Problem description - Find the string "ratings" in the listing and report every line that has it.

Listed records -

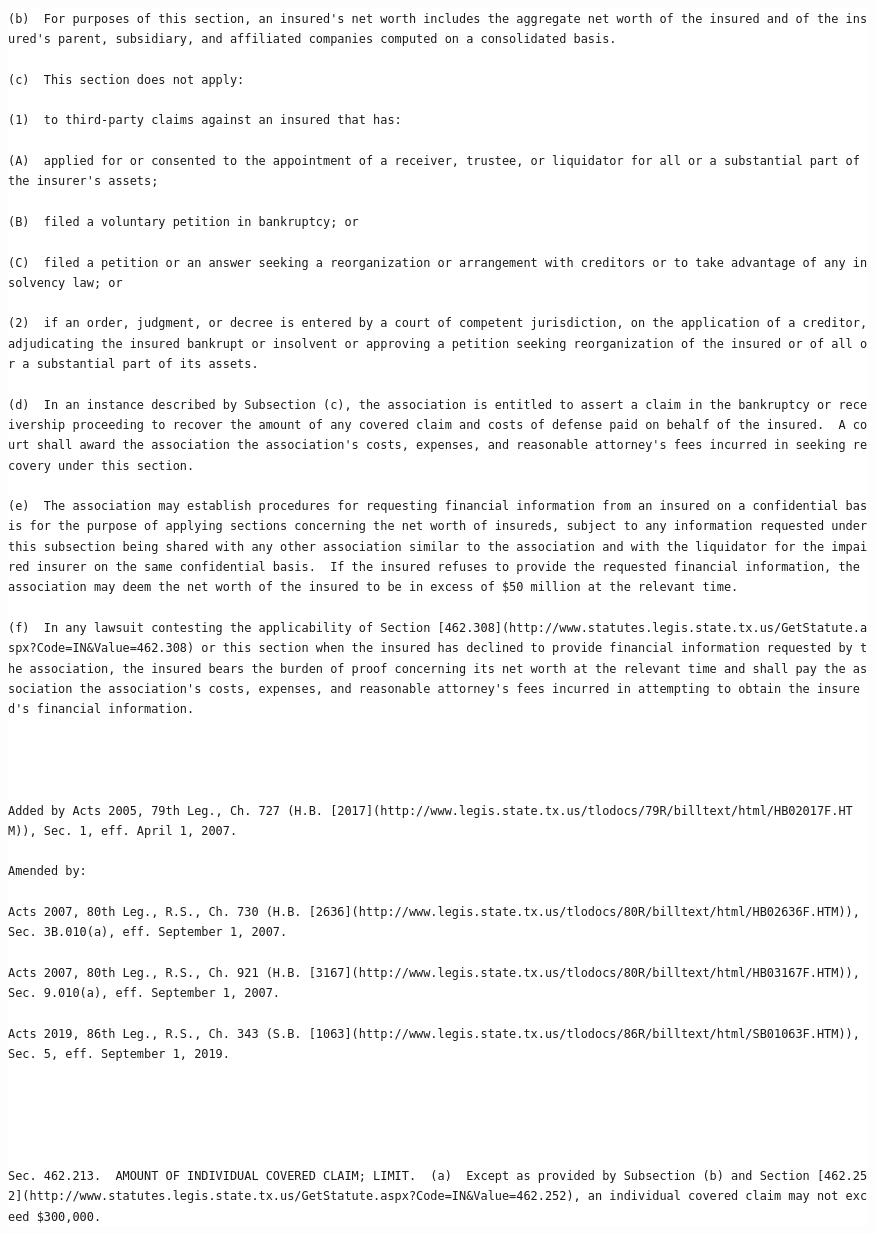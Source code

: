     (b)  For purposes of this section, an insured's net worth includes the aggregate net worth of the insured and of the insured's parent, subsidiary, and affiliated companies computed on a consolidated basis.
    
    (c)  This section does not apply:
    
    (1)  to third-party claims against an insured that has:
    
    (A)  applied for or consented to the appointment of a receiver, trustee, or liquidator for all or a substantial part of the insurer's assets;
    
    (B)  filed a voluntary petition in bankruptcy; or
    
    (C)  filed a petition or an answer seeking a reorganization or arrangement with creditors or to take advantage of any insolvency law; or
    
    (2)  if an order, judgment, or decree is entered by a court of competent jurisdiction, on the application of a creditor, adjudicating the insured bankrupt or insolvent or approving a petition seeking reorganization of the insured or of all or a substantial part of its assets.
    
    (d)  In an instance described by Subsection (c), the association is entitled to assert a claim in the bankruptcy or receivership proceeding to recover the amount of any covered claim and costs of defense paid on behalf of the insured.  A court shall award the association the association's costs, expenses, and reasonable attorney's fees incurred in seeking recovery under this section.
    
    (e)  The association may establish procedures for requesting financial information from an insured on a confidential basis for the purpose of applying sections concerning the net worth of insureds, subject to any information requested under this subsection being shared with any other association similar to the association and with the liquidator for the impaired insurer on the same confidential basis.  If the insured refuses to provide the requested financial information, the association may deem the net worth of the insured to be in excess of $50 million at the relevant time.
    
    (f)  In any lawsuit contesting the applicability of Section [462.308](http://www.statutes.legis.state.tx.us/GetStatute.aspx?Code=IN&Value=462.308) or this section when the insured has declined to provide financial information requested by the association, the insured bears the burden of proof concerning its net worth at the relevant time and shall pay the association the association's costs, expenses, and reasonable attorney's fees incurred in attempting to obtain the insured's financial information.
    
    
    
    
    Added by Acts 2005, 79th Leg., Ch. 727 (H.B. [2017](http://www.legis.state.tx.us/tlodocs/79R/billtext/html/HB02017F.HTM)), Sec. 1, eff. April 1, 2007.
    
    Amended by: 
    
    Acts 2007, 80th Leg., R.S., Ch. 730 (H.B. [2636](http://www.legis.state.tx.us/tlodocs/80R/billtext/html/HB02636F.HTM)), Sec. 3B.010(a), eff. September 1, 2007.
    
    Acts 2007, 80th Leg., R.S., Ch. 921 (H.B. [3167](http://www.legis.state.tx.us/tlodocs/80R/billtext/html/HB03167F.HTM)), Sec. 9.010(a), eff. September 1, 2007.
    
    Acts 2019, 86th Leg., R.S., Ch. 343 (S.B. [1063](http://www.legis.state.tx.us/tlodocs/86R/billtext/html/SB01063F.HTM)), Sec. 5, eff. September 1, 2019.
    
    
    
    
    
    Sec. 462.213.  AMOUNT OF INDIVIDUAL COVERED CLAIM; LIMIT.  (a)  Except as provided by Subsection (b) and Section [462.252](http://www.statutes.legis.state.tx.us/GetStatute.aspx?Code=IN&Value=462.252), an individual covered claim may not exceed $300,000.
--
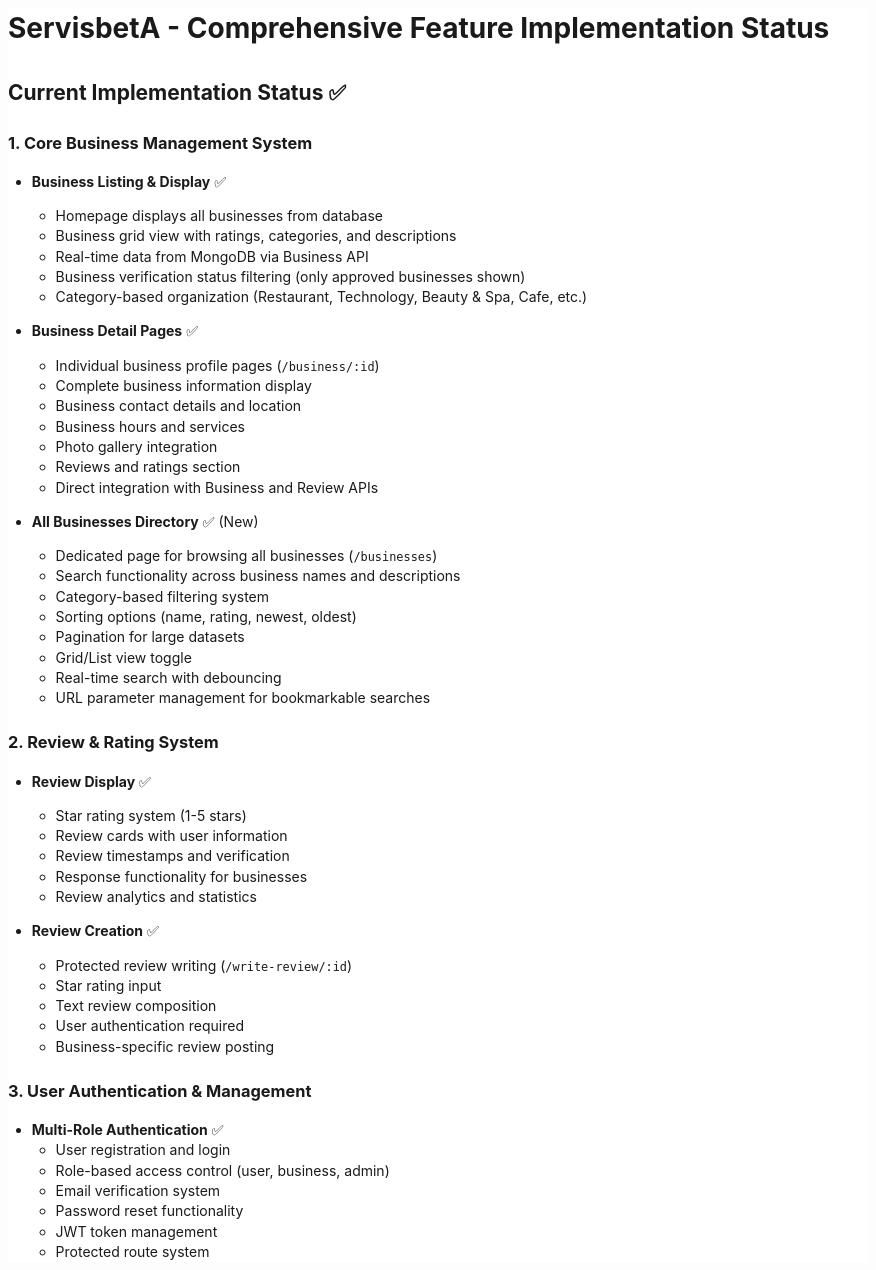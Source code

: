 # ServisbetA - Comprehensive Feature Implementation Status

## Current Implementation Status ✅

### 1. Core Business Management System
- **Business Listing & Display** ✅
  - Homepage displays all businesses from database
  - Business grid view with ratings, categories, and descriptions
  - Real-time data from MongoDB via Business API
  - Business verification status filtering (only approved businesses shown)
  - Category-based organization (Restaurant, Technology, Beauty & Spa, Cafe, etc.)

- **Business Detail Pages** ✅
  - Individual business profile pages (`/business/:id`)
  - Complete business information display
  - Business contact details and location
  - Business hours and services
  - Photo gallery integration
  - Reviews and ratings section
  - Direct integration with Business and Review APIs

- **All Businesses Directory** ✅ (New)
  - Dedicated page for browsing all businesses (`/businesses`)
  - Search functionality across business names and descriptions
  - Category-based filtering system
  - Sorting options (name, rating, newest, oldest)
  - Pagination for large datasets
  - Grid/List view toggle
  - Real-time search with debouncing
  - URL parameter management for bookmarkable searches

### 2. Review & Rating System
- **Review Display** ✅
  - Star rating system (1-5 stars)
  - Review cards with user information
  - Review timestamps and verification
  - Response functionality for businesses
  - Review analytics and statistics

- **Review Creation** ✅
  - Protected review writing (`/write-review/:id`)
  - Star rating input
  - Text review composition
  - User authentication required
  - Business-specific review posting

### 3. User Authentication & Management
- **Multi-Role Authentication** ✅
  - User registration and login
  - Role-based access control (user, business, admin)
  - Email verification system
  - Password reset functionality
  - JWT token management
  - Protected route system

Answer area -
  - Business grid view with ratings, categories, and descriptions
  - Reviews and ratings section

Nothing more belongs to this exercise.